*** Data extract Section Begins ***

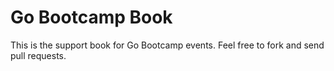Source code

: # Go Bootcamp Book

This is the support book for Go Bootcamp events.
Feel free to fork and send pull requests.
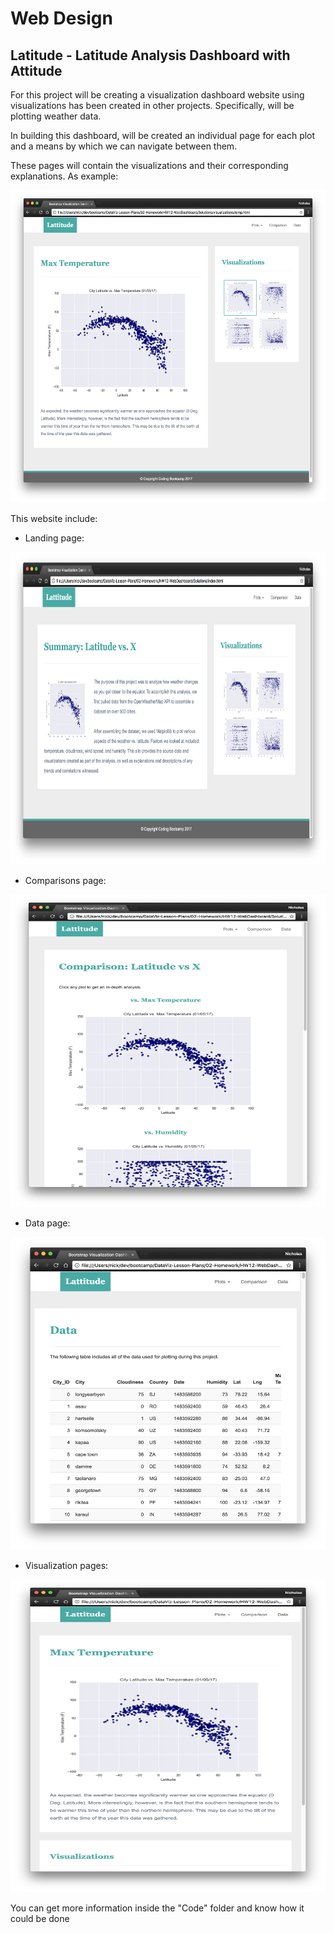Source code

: # Web Design

## Latitude - Latitude Analysis Dashboard with Attitude

For this project will be creating a visualization dashboard website using visualizations has been created in other projects. Specifically, will be plotting weather data.

In building this dashboard, will be created an individual page for each plot and a means by which we can navigate between them. 

These pages will contain the visualizations and their corresponding explanations. As example: 

<img src="Images/visualize-lg.png" width="700" height="500">

This website include: 

- Landing page: 

<img src="Images/landing-lg.png" width="700" height="500"> 

- Comparisons page:

<img src="Images/comparison-sm.png" width="700" height="500">

- Data page:

<img src="Images/data-sm.png" width="700" height="500">

- Visualization pages:

<img src="Images/visualize-sm.png" width="700" height="500">

You can get more information inside the "Code" folder and know how it could be done
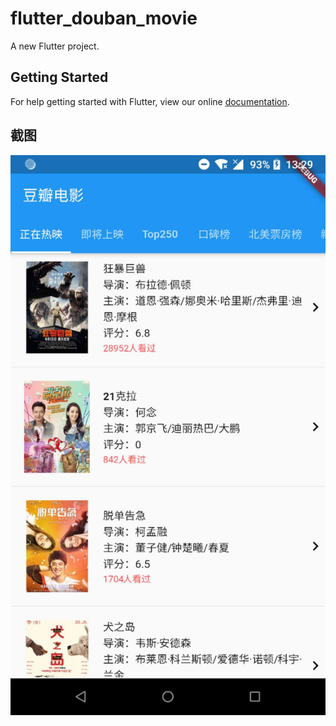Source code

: # flutter_douban_movie

A new Flutter project.

## Getting Started

For help getting started with Flutter, view our online
[documentation](https://flutter.io/).

## 截图

![截图](/art/demo_01.jpeg)
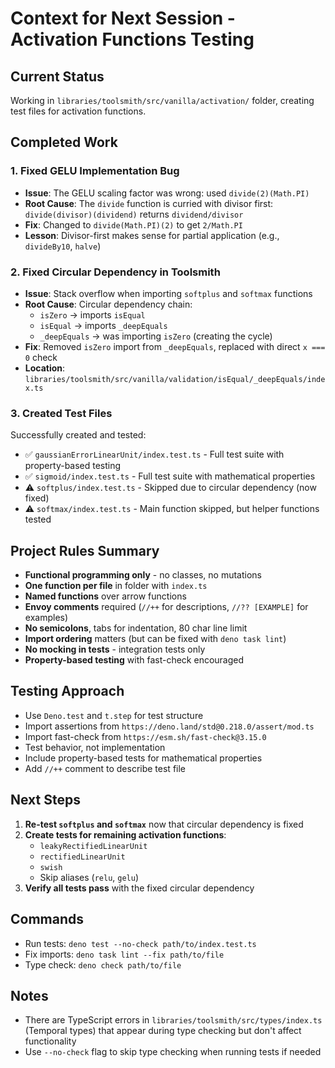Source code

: # Context for Next Session - Activation Functions Testing

## Current Status
Working in `libraries/toolsmith/src/vanilla/activation/` folder, creating test files for activation functions.

## Completed Work

### 1. Fixed GELU Implementation Bug
- **Issue**: The GELU scaling factor was wrong: used `divide(2)(Math.PI)`
- **Root Cause**: The `divide` function is curried with divisor first: `divide(divisor)(dividend)` returns `dividend/divisor`
- **Fix**: Changed to `divide(Math.PI)(2)` to get `2/Math.PI`
- **Lesson**: Divisor-first makes sense for partial application (e.g., `divideBy10`, `halve`)

### 2. Fixed Circular Dependency in Toolsmith
- **Issue**: Stack overflow when importing `softplus` and `softmax` functions
- **Root Cause**: Circular dependency chain:
  - `isZero` → imports `isEqual`
  - `isEqual` → imports `_deepEquals`
  - `_deepEquals` → was importing `isZero` (creating the cycle)
- **Fix**: Removed `isZero` import from `_deepEquals`, replaced with direct `x === 0` check
- **Location**: `libraries/toolsmith/src/vanilla/validation/isEqual/_deepEquals/index.ts`

### 3. Created Test Files
Successfully created and tested:
- ✅ `gaussianErrorLinearUnit/index.test.ts` - Full test suite with property-based testing
- ✅ `sigmoid/index.test.ts` - Full test suite with mathematical properties
- ⚠️ `softplus/index.test.ts` - Skipped due to circular dependency (now fixed)
- ⚠️ `softmax/index.test.ts` - Main function skipped, but helper functions tested

## Project Rules Summary
- **Functional programming only** - no classes, no mutations
- **One function per file** in folder with `index.ts`
- **Named functions** over arrow functions
- **Envoy comments** required (`//++` for descriptions, `//?? [EXAMPLE]` for examples)
- **No semicolons**, tabs for indentation, 80 char line limit
- **Import ordering** matters (but can be fixed with `deno task lint`)
- **No mocking in tests** - integration tests only
- **Property-based testing** with fast-check encouraged

## Testing Approach
- Use `Deno.test` and `t.step` for test structure
- Import assertions from `https://deno.land/std@0.218.0/assert/mod.ts`
- Import fast-check from `https://esm.sh/fast-check@3.15.0`
- Test behavior, not implementation
- Include property-based tests for mathematical properties
- Add `//++` comment to describe test file

## Next Steps
1. **Re-test `softplus` and `softmax`** now that circular dependency is fixed
2. **Create tests for remaining activation functions**:
   - `leakyRectifiedLinearUnit`
   - `rectifiedLinearUnit`
   - `swish`
   - Skip aliases (`relu`, `gelu`)
3. **Verify all tests pass** with the fixed circular dependency

## Commands
- Run tests: `deno test --no-check path/to/index.test.ts`
- Fix imports: `deno task lint --fix path/to/file`
- Type check: `deno check path/to/file`

## Notes
- There are TypeScript errors in `libraries/toolsmith/src/types/index.ts` (Temporal types) that appear during type checking but don't affect functionality
- Use `--no-check` flag to skip type checking when running tests if needed
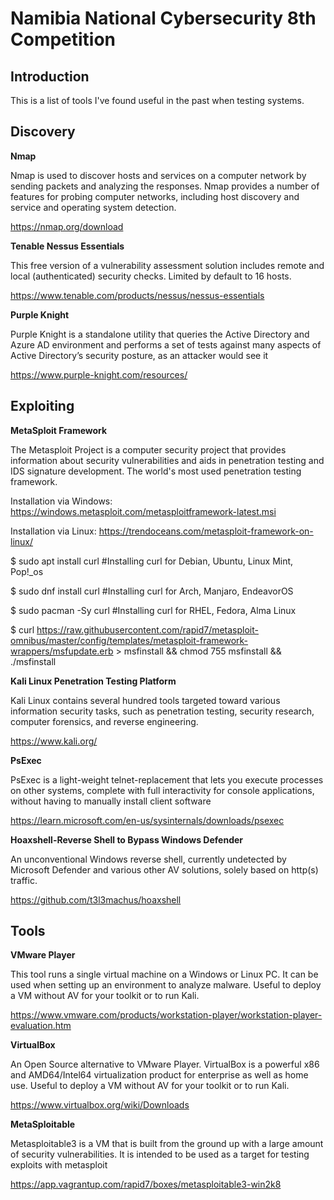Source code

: # Namibia National Cybersecurity 8th Competition

## Introduction

This is a list of tools I've found useful in the past when testing systems.

## Discovery

**Nmap**

Nmap is used to discover hosts and services on a computer network by sending packets and analyzing the responses. Nmap provides a number of features for probing computer networks, including host discovery and service and operating system detection.

https://nmap.org/download

**Tenable Nessus Essentials**

This free version of a vulnerability assessment solution includes remote and local (authenticated) security checks. Limited by default to 16 hosts.

https://www.tenable.com/products/nessus/nessus-essentials

**Purple Knight**

Purple Knight is a standalone utility that queries the Active Directory and Azure AD environment and performs a set of tests against many aspects of Active Directory’s security posture, as an attacker would see it

https://www.purple-knight.com/resources/

## Exploiting

**MetaSploit Framework**

The Metasploit Project is a computer security project that provides information about security vulnerabilities and aids in penetration testing and IDS signature development. The world's most used penetration testing framework.

Installation via Windows:
https://windows.metasploit.com/metasploitframework-latest.msi

Installation via Linux:
https://trendoceans.com/metasploit-framework-on-linux/

$ sudo apt install curl  #Installing curl for Debian, Ubuntu, Linux Mint, Pop!_os

$ sudo dnf install curl  #Installing curl for Arch, Manjaro, EndeavorOS

$ sudo pacman -Sy curl   #Installing curl for RHEL, Fedora, Alma Linux

$ curl https://raw.githubusercontent.com/rapid7/metasploit-omnibus/master/config/templates/metasploit-framework-wrappers/msfupdate.erb > msfinstall && chmod 755 msfinstall && ./msfinstall

**Kali Linux Penetration Testing Platform**

Kali Linux contains several hundred tools targeted toward various information security tasks, such as penetration testing, security research, computer forensics, and reverse engineering.

https://www.kali.org/

**PsExec**

PsExec is a light-weight telnet-replacement that lets you execute processes on other systems, complete with full interactivity for console applications, without having to manually install client software

https://learn.microsoft.com/en-us/sysinternals/downloads/psexec

**Hoaxshell-Reverse Shell to Bypass Windows Defender**

An unconventional Windows reverse shell, currently undetected by Microsoft Defender and various other AV solutions, solely based on http(s) traffic. 

https://github.com/t3l3machus/hoaxshell

## Tools

**VMware Player**

This tool runs a single virtual machine on a Windows or Linux PC. It can be used when setting up an environment to analyze malware.  Useful to deploy a VM without AV for your toolkit or to run Kali.

https://www.vmware.com/products/workstation-player/workstation-player-evaluation.htm

**VirtualBox**

An Open Source alternative to VMware Player. VirtualBox is a powerful x86 and AMD64/Intel64 virtualization product for enterprise as well as home use.  Useful to deploy a VM without AV for your toolkit or to run Kali.

https://www.virtualbox.org/wiki/Downloads

**MetaSploitable**

Metasploitable3 is a VM that is built from the ground up with a large amount of security vulnerabilities. It is intended to be used as a target for testing exploits with metasploit

https://app.vagrantup.com/rapid7/boxes/metasploitable3-win2k8

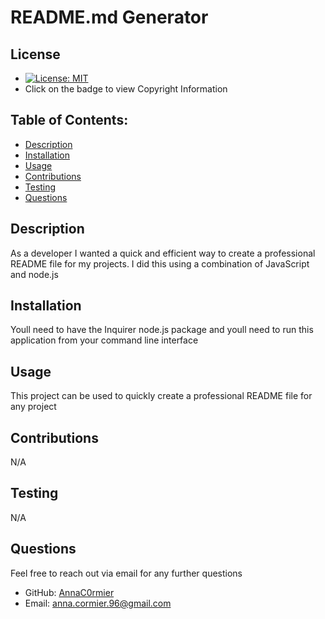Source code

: 
# README.md Generator

## License
- [![License: MIT](https://img.shields.io/badge/License-MIT-yellow.svg)](https://opensource.org/licenses/MIT)
- Click on the badge to view Copyright Information

## Table of Contents:
- [Description](#description)
- [Installation](#installation)
- [Usage](#usage)
- [Contributions](#contributions)
- [Testing](#testing)
- [Questions](#questions)


## Description
As a developer I wanted a quick and efficient way to create a professional README file for my projects. I did this using a combination of JavaScript and node.js

## Installation
Youll need to have the Inquirer node.js package and youll need to run this application from your command line interface

## Usage
This project can be used to quickly create a professional README file for any project

## Contributions
N/A

## Testing
N/A

## Questions
 Feel free to reach out via email for any further questions
- GitHub: [AnnaC0rmier](https://github.com/AnnaC0rmier)
- Email: anna.cormier.96@gmail.com
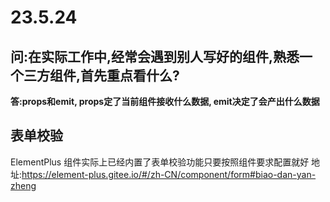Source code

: 
# 23.5.24

## 问:在实际工作中,经常会遇到别人写好的组件,熟悉一个三方组件,首先重点看什么?

**答:props和emit,
props定了当前组件接收什么数据,
emit决定了会产出什么数据**

## 表单校验

ElementPlus 组件实际上已经内置了表单校验功能只要按照组件要求配置就好
地址:<https://element-plus.gitee.io/#/zh-CN/component/form#biao-dan-yan-zheng>

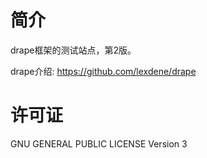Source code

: # 简介
drape框架的测试站点，第2版。

drape介绍: https://github.com/lexdene/drape

# 许可证
GNU GENERAL PUBLIC LICENSE Version 3
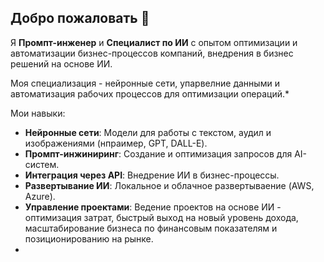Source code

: ## Добро пожаловать 👋

Я **Промпт-инженер** и **Специалист по ИИ** с опытом оптимизации и автоматизации бизнес-процессов компаний, внедрения в бизнес решений на основе ИИ.

Моя специализация - нейронные сети, упарвелние данными и автоматизация рабочих процессов для оптимизации операций.*

Мои навыки:
- **Нейронные сети**: Модели для работы с текстом, аудил и изображениями (нпраимер, GPT, DALL-E).
- **Промпт-инжиниринг**: Создание и оптимизация запросов для AI-систем.
- **Интеграция через API**: Внедрение ИИ в бизнес-процессы.
- **Развертывание ИИ**: Локальное и облачное развертываение (AWS, Azure).
- **Управление проектами**: Ведение проектов на основе ИИ - оптимизация затрат, быстрый выход на новый уровень дохода, масштабирование бизнеса по финансовым показателям и позиционированию на рынке.
-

*** Data extract Section Ends ***

_Required action_. Skip the pictures, please, and transcribe only the lines from the beginning of the material through the one that contains "## Latitude - Latitude".

_Your response_.
Source code

: # Go Bootcamp Book

This is the support book for Go Bootcamp events.
Feel free to fork and send pull requests.
Source code

: # Web Design

## Latitude - Latitude Analysis Dashboard with Attitude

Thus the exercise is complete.